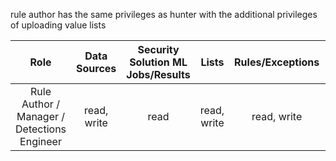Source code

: rule author has the same privileges as hunter with the additional privileges of uploading value lists

|                    Role                     | Data Sources | Security Solution ML Jobs/Results |    Lists    | Rules/Exceptions | Action Connectors |          Signals/Alerts          |
| :-----------------------------------------: | :----------: | :------------------: | :---------: | :--------------: | :---------------: | :------------------------------: |
| Rule Author / Manager / Detections Engineer | read, write  |         read         | read, write |   read, write    |       read        | read, write, view_index_metadata |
• • •
▸ ASSIGNMENT: Every line from the one containing "Data Sources |" through the last line of the entries should be output exactly; nothing else belongs in the reply.

▸ REPLY TO THE EXERCISE:
|                    Role                     | Data Sources | Security Solution ML Jobs/Results |    Lists    | Rules/Exceptions | Action Connectors |          Signals/Alerts          |
| :-----------------------------------------: | :----------: | :------------------: | :---------: | :--------------: | :---------------: | :------------------------------: |
| Rule Author / Manager / Detections Engineer | read, write  |         read         | read, write |   read, write    |       read        | read, write, view_index_metadata |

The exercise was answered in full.